Remembering Earth Day 1970. The energy, excitement, determination. How have we done?
Remembering Earth Day 1970. The energy, excitement, determination. How have we done?
Every day women around the world spend 200 million hours collecting water for their families. While they walk, private ownership of water, excessive use of water for vast mono-cultural agribusinesses, deforestation/desertification practices, and climate change go unchecked, creating and worsening this situation. Their paths are not romantic, safe or easy. They can walk for hours then trip, fall and lose their days work. Their backs, internal organs break down from the incessant, cumbersome weights they carry, sometimes three times/day at all hours. Surely, this is something that must be attended to.
When I was a kid, my friends and I could hop on our bikes, pedal a mile or so and cup our hands to fetch and drink delicious, clean, ice-cold, fresh spring water. We knew the water was safe and never dreamed that it would disappear or that others could not have what we did. When I hear of the phenomenal numbers of people in the world without access to clean water, I am stunned. When I find myself not trusting the water flowing out of my tap or hear about impending and already occurring scarcity, I am stunned. Water and humans go together. There should be no assigning of privilege with access to this basic elemental right. Nor should there be corporate practices that hoard, misuse, or defile our water. If you’d like some facts on water, check out this United Nations fact sheet. Staggering.

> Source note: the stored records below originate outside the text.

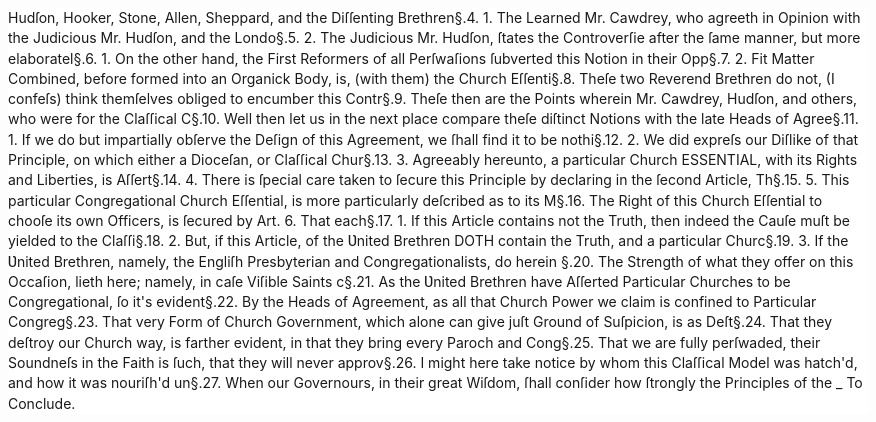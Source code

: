 Hudſon, Hooker, Stone, Allen, Sheppard, and the Diſſenting Brethren§.4. 1. The Learned Mr. Cawdrey, who agreeth in Opinion with the Judicious Mr. Hudſon, and the Londo§.5. 2. The Judicious Mr. Hudſon, ſtates the Controverſie after the ſame manner, but more elaboratel§.6. 1. On the other hand, the First Reformers of all Perſwaſions ſubverted this Notion in their Opp§.7. 2. Fit Matter Combined, before formed into an Organick Body, is, (with them) the Church Eſſenti§.8. Theſe two Reverend Brethren do not, (I confeſs) think themſelves obliged to encumber this Contr§.9. Theſe then are the Points wherein Mr. Cawdrey, Hudſon, and others, who were for the Claſſical C§.10. Well then let us in the next place compare theſe diſtinct Notions with the late Heads of Agree§.11. 1. If we do but impartially obſerve the Deſign of this Agreement, we ſhall find it to be nothi§.12. 2. We did expreſs our Diſlike of that Principle, on which either a Dioceſan, or Claſſical Chur§.13. 3. Agreeably hereunto, a particular Church ESSENTIAL, with its Rights and Liberties, is Aſſert§.14. 4. There is ſpecial care taken to ſecure this Principle by declaring in the ſecond Article, Th§.15. 5. This particular Congregational Church Eſſential, is more particularly deſcribed as to its M§.16. The Right of this Church Eſſential to chooſe its own Officers, is ſecured by Art. 6. That each§.17. 1. If this Article contains not the Truth, then indeed the Cauſe muſt be yielded to the Claſſi§.18. 2. But, if this Article, of the Ʋnited Brethren DOTH contain the Truth, and a particular Churc§.19. 3. If the Ʋnited Brethren, namely, the Engliſh Presbyterian and Congregationalists, do herein §.20. The Strength of what they offer on this Occaſion, lieth here; namely, in caſe Viſible Saints c§.21. As the Ʋnited Brethren have Aſſerted Particular Churches to be Congregational, ſo it's evident§.22. By the Heads of Agreement, as all that Church Power we claim is confined to Particular Congreg§.23. That very Form of Church Government, which alone can give juſt Ground of Suſpicion, is as Deſt§.24. That they deſtroy our Church way, is farther evident, in that they bring every Paroch and Cong§.25. That we are fully perſwaded, their Soundneſs in the Faith is ſuch, that they will never approv§.26. I might here take notice by whom this Claſſical Model was hatch'd, and how it was nouriſh'd un§.27. When our Governours, in their great Wiſdom, ſhall conſider how ſtrongly the Principles of the 
    _ To Conclude.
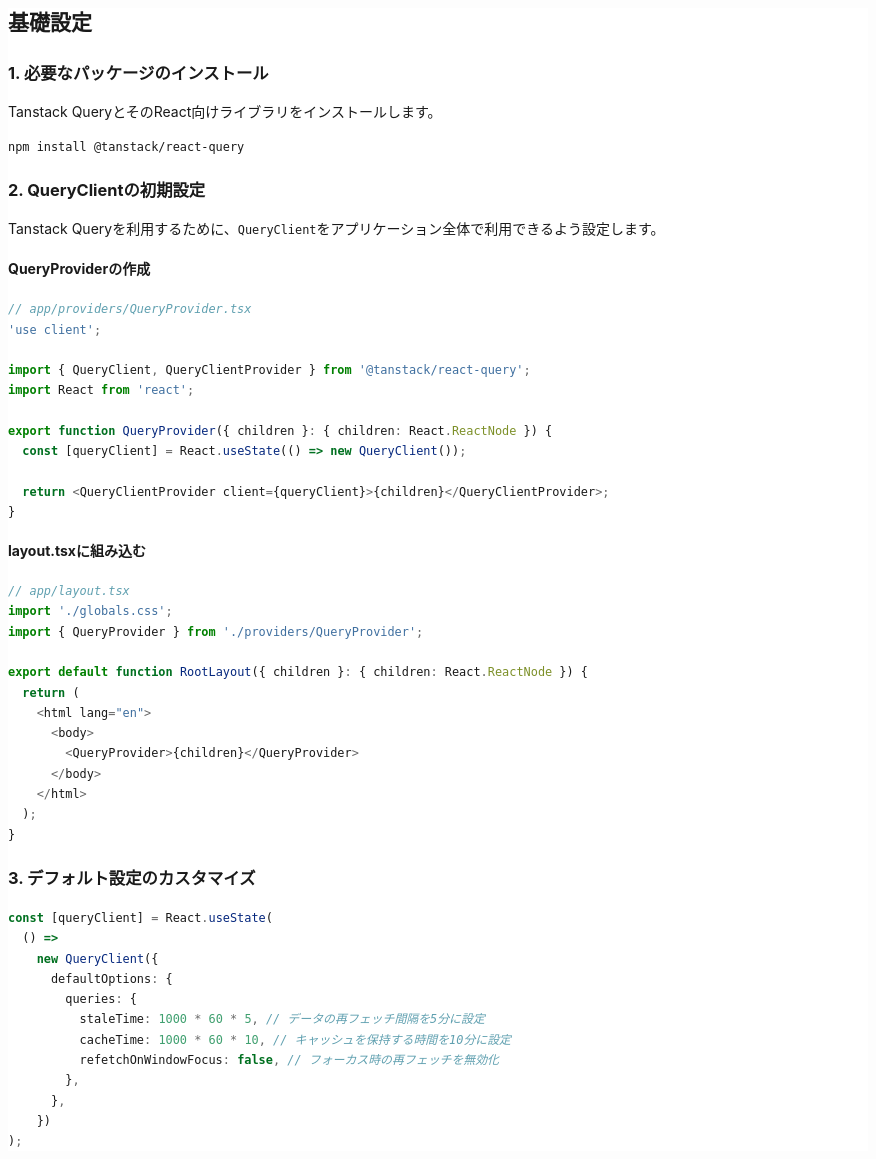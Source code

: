 ## 基礎設定

### 1. 必要なパッケージのインストール

Tanstack QueryとそのReact向けライブラリをインストールします。

```bash
npm install @tanstack/react-query
```

### 2. QueryClientの初期設定

Tanstack Queryを利用するために、`QueryClient`をアプリケーション全体で利用できるよう設定します。

#### QueryProviderの作成

```typescript
// app/providers/QueryProvider.tsx
'use client';

import { QueryClient, QueryClientProvider } from '@tanstack/react-query';
import React from 'react';

export function QueryProvider({ children }: { children: React.ReactNode }) {
  const [queryClient] = React.useState(() => new QueryClient());

  return <QueryClientProvider client={queryClient}>{children}</QueryClientProvider>;
}
```

#### layout.tsxに組み込む

```typescript
// app/layout.tsx
import './globals.css';
import { QueryProvider } from './providers/QueryProvider';

export default function RootLayout({ children }: { children: React.ReactNode }) {
  return (
    <html lang="en">
      <body>
        <QueryProvider>{children}</QueryProvider>
      </body>
    </html>
  );
}
```

### 3. デフォルト設定のカスタマイズ

```typescript
const [queryClient] = React.useState(
  () =>
    new QueryClient({
      defaultOptions: {
        queries: {
          staleTime: 1000 * 60 * 5, // データの再フェッチ間隔を5分に設定
          cacheTime: 1000 * 60 * 10, // キャッシュを保持する時間を10分に設定
          refetchOnWindowFocus: false, // フォーカス時の再フェッチを無効化
        },
      },
    })
);
```
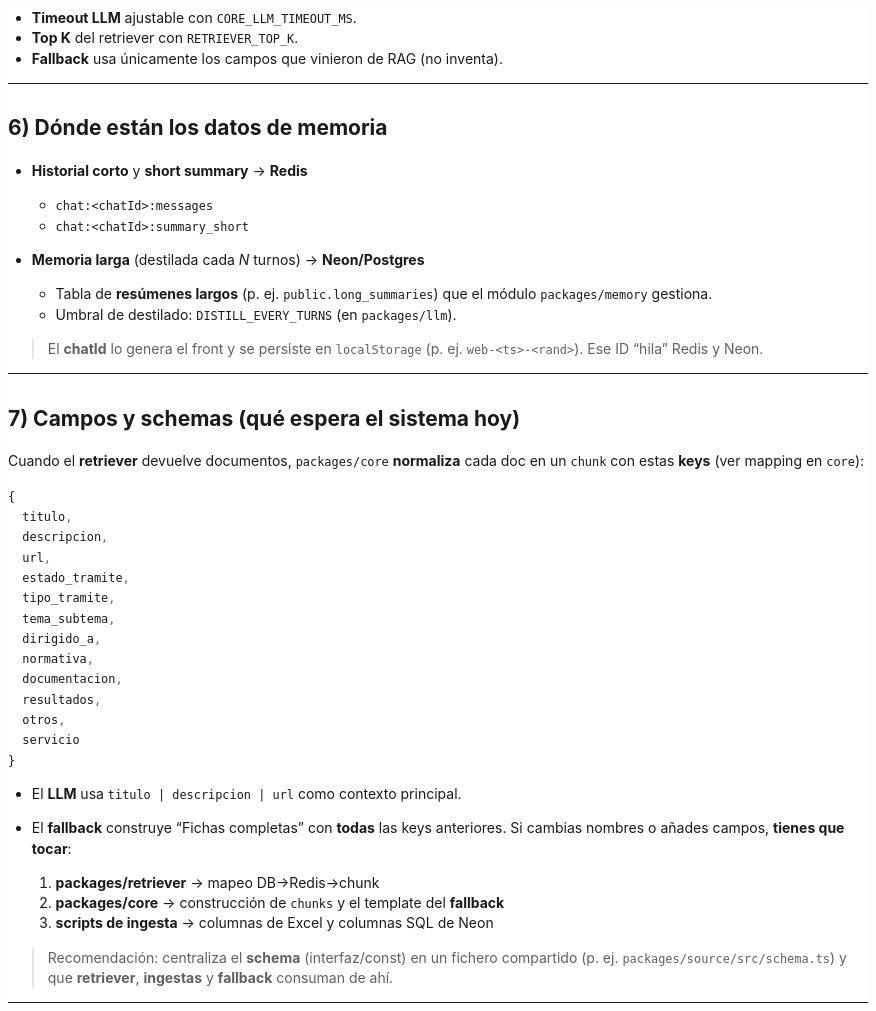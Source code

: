 * **Timeout LLM** ajustable con `CORE_LLM_TIMEOUT_MS`.
* **Top K** del retriever con `RETRIEVER_TOP_K`.
* **Fallback** usa únicamente los campos que vinieron de RAG (no inventa).

---

## 6) Dónde están los datos de memoria

* **Historial corto** y **short summary** → **Redis**

  * `chat:<chatId>:messages`
  * `chat:<chatId>:summary_short`
* **Memoria larga** (destilada cada *N* turnos) → **Neon/Postgres**

  * Tabla de **resúmenes largos** (p. ej. `public.long_summaries`) que el módulo `packages/memory` gestiona.
  * Umbral de destilado: `DISTILL_EVERY_TURNS` (en `packages/llm`).

> El **chatId** lo genera el front y se persiste en `localStorage` (p. ej. `web-<ts>-<rand>`). Ese ID “hila” Redis y Neon.

---

## 7) Campos y **schemas** (qué espera el sistema hoy)

Cuando el **retriever** devuelve documentos, `packages/core` **normaliza** cada doc en un `chunk` con estas **keys** (ver mapping en `core`):

```ts
{
  titulo,
  descripcion,
  url,
  estado_tramite,
  tipo_tramite,
  tema_subtema,
  dirigido_a,
  normativa,
  documentacion,
  resultados,
  otros,
  servicio
}
```

* El **LLM** usa `titulo | descripcion | url` como contexto principal.
* El **fallback** construye “Fichas completas” con **todas** las keys anteriores.
  Si cambias nombres o añades campos, **tienes que tocar**:

  1. **packages/retriever** → mapeo DB→Redis→chunk
  2. **packages/core** → construcción de `chunks` y el template del **fallback**
  3. **scripts de ingesta** → columnas de Excel y columnas SQL de Neon

> Recomendación: centraliza el **schema** (interfaz/const) en un fichero compartido (p. ej. `packages/source/src/schema.ts`) y que **retriever**, **ingestas** y **fallback** consuman de ahí.

---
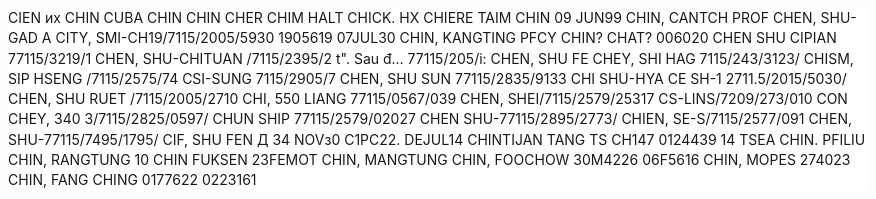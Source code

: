 CIEN их
CHIN CUBA
CHIN CHIN
CHER
CHIM
HALT
CHICK. HX
CHIERE TAIM
CHIN
09 JUN99
CHIN, CANTCH
PROF
CHEN, SHU-GAD
A
CITY, SMI-CH19/7115/2005/5930
1905619
07JUL30
CHIN, KANGTING PFCY CHIN?
CHAT? 006020
CHEN SHU CIPIAN 77115/3219/1
CHEN, SHU-CHITUAN /7115/2395/2
t". Sau đ… 77115/205/i:
CHEN, SHU FE
CHEY, SHI HAG 7115/243/3123/
CHISM, SIP HSENG /7115/2575/74
CSI-SUNG 7115/2905/7
CHEN, SHU SUN 77115/2835/9133
CHI SHU-HYA
CE
SH-1 2711.5/2015/5030/
CHEN, SHU RUET /7115/2005/2710
CHI, 550 LIANG 77115/0567/039
CHEN, SHEI/7115/2579/25317
CS-LINS/7209/273/010
CON
CHEY, 340 3/7115/2825/0597/
CHUN SHIP 77115/2579/02027
CHEN SHU-77115/2895/2773/
CHIEN, SE-S/7115/2577/091
CHEN, SHU-77115/7495/1795/
CIF, SHU FEN
Д
34
NOVз0
C1PC22.
DEJUL14
CHINTIJAN TANG TS
CH147 0124439
14
TSEA
CHIN. PFILIU
CHIN, RANGTUNG
10
CHIN FUKSEN
23FEMOT
CHIN, MANGTUNG
CHIN, FOOCHOW
30M4226
06F5616
CHIN, MOPES
274023
CHIN, FANG CHING
0177622
0223161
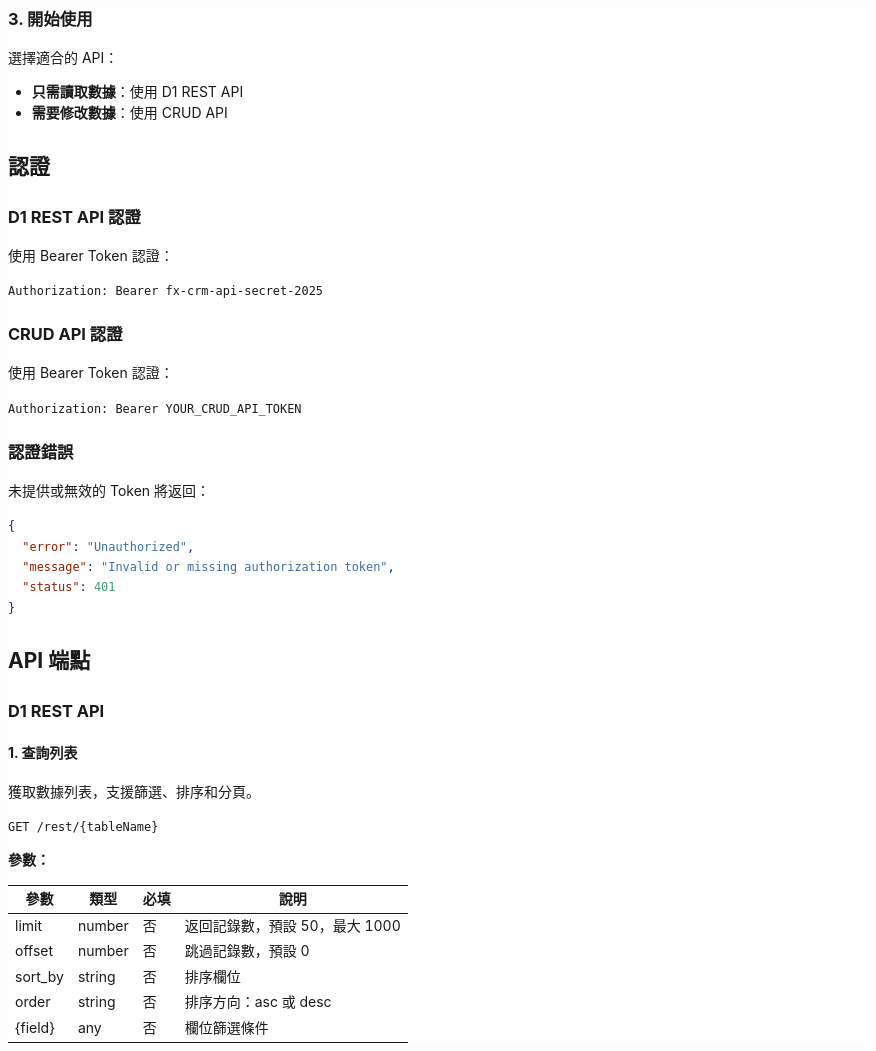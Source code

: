 ### 3. 開始使用

選擇適合的 API：
- **只需讀取數據**：使用 D1 REST API
- **需要修改數據**：使用 CRUD API

## 認證

### D1 REST API 認證

使用 Bearer Token 認證：

```http
Authorization: Bearer fx-crm-api-secret-2025
```

### CRUD API 認證

使用 Bearer Token 認證：

```http
Authorization: Bearer YOUR_CRUD_API_TOKEN
```

### 認證錯誤

未提供或無效的 Token 將返回：

```json
{
  "error": "Unauthorized",
  "message": "Invalid or missing authorization token",
  "status": 401
}
```

## API 端點

### D1 REST API

#### 1. 查詢列表

獲取數據列表，支援篩選、排序和分頁。

```http
GET /rest/{tableName}
```

**參數：**

| 參數 | 類型 | 必填 | 說明 |
|------|------|------|------|
| limit | number | 否 | 返回記錄數，預設 50，最大 1000 |
| offset | number | 否 | 跳過記錄數，預設 0 |
| sort_by | string | 否 | 排序欄位 |
| order | string | 否 | 排序方向：asc 或 desc |
| {field} | any | 否 | 欄位篩選條件 |
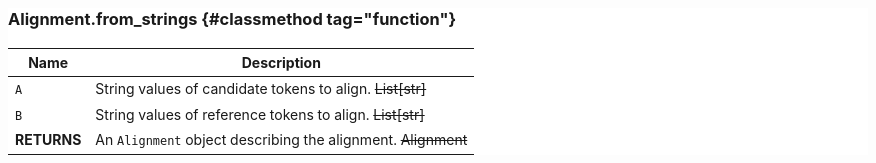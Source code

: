 ### Alignment.from_strings {#classmethod tag="function"}

| Name        | Description                                                   |
| ----------- | ------------------------------------------------------------- |
| `A`         | String values of candidate tokens to align. ~~List[str]~~     |
| `B`         | String values of reference tokens to align. ~~List[str]~~     |
| **RETURNS** | An `Alignment` object describing the alignment. ~~Alignment~~ |
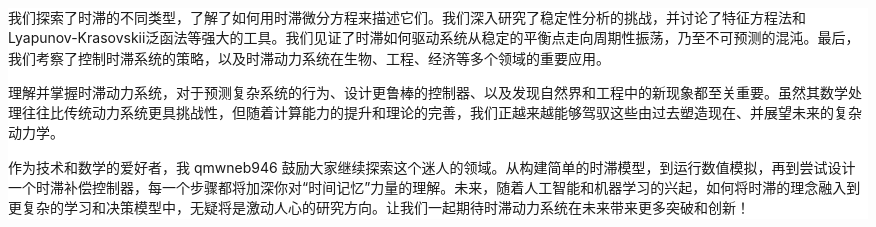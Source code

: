 我们探索了时滞的不同类型，了解了如何用时滞微分方程来描述它们。我们深入研究了稳定性分析的挑战，并讨论了特征方程法和Lyapunov-Krasovskii泛函法等强大的工具。我们见证了时滞如何驱动系统从稳定的平衡点走向周期性振荡，乃至不可预测的混沌。最后，我们考察了控制时滞系统的策略，以及时滞动力系统在生物、工程、经济等多个领域的重要应用。

理解并掌握时滞动力系统，对于预测复杂系统的行为、设计更鲁棒的控制器、以及发现自然界和工程中的新现象都至关重要。虽然其数学处理往往比传统动力系统更具挑战性，但随着计算能力的提升和理论的完善，我们正越来越能够驾驭这些由过去塑造现在、并展望未来的复杂动力学。

作为技术和数学的爱好者，我 qmwneb946 鼓励大家继续探索这个迷人的领域。从构建简单的时滞模型，到运行数值模拟，再到尝试设计一个时滞补偿控制器，每一个步骤都将加深你对“时间记忆”力量的理解。未来，随着人工智能和机器学习的兴起，如何将时滞的理念融入到更复杂的学习和决策模型中，无疑将是激动人心的研究方向。让我们一起期待时滞动力系统在未来带来更多突破和创新！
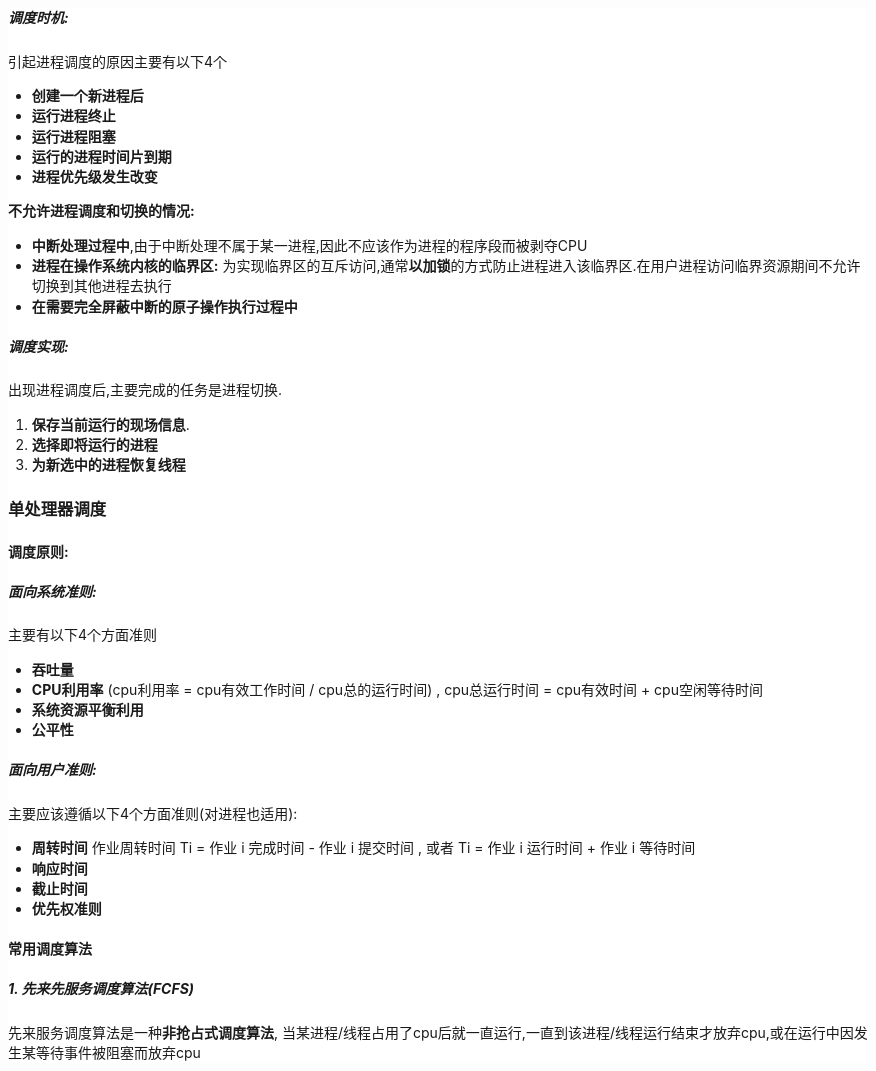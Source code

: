 

##### 调度时机:

引起进程调度的原因主要有以下4个

- **创建一个新进程后**
- **运行进程终止**
- **运行进程阻塞**
- **运行的进程时间片到期**
- **进程优先级发生改变**



**不允许进程调度和切换的情况:**

- **中断处理过程中**,由于中断处理不属于某一进程,因此不应该作为进程的程序段而被剥夺CPU
- **进程在操作系统内核的临界区:** 为实现临界区的互斥访问,通常**以加锁**的方式防止进程进入该临界区.在用户进程访问临界资源期间不允许切换到其他进程去执行
- **在需要完全屏蔽中断的原子操作执行过程中**



##### 调度实现:

出现进程调度后,主要完成的任务是进程切换.

1. **保存当前运行的现场信息**.
2. **选择即将运行的进程**
3. **为新选中的进程恢复线程**

 

### 单处理器调度

#### 调度原则:

##### 面向系统准则:

主要有以下4个方面准则

- **吞吐量**
- **CPU利用率**  (cpu利用率 = cpu有效工作时间 / cpu总的运行时间)  , cpu总运行时间 = cpu有效时间 + cpu空闲等待时间
- **系统资源平衡利用**
- **公平性**

##### 面向用户准则:

主要应该遵循以下4个方面准则(对进程也适用):

- **周转时间** 作业周转时间 Ti = 作业 i 完成时间 - 作业 i 提交时间  ,  或者 Ti = 作业 i 运行时间 + 作业 i 等待时间
- **响应时间**
- **截止时间**
- **优先权准则**



#### 常用调度算法

##### 1. 先来先服务调度算法(FCFS)

先来服务调度算法是一种**非抢占式调度算法**, 当某进程/线程占用了cpu后就一直运行,一直到该进程/线程运行结束才放弃cpu,或在运行中因发生某等待事件被阻塞而放弃cpu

Here’s another poster on the private control of seeds. Such a heavy cost on farmers, and consequently on us all. If you’d like to see a short video on this topic, check out Seed: The Untold Story. It’s a quick, eloquent overview of our situation with a particularly important moment as a woman describes the impact forced dependence on corporate seeds has on her ability to provide for her family.
Water. Fundamental. Lavished on large-scale, costly, inefficient, mono-cultural, corporate agribusinesses. Squandered on, denigrated by fossil fuel extractions. Poisoned by careless industrial practices. Sent into hiding, disappeared by the rough treatment of fragile ecologies. Siphoned off for preferential living arrangements. Hoarded by private businesses for profit. Water. Clean water. 1.7 billion without access to clean water. 2.3 billion people suffer from water-borne illnesses each year. How we handle water is a democratic, human rights issue.
For thousands of years farmers/peasants have worked the soil with nature’s gift. Seeds. Every harvest people of the land gathered the seed of previous crops to continue this vital cycle. Now, corporations, with a mind-boggling bundle of tricks, claim to hold a more fundamental right —the patent! This forces struggling farmers/peasants to buy expensive and troublesome terminator seeds — seeds which cannot bring on the next generation of crop. Massive farmer suicides around the world attest to the damage done by this private, selfish ownership of seed. To see work aiming to put seeds back into people’s hands, check out NAVDANYA, a project of Vandana Shiva and others in India.
Every 30 minutes a farmer in India commits suicide. That means in the 2 decades since large seed corporations have planted themselves in India, almost a quarter million farmers have killed themselves, leaving behind families in impossible debt, loss and despair. Export focused, non-food mono-cultural crops, forced use of terminator seeds, pesticides and fertilizers requiring recurring loans create staggering financial burdens, rob people of their capacity to provide for their families. But don’t think this is India’s problem alone. The rate of farmer suicide in the U.S. is more than double that of any other occupation.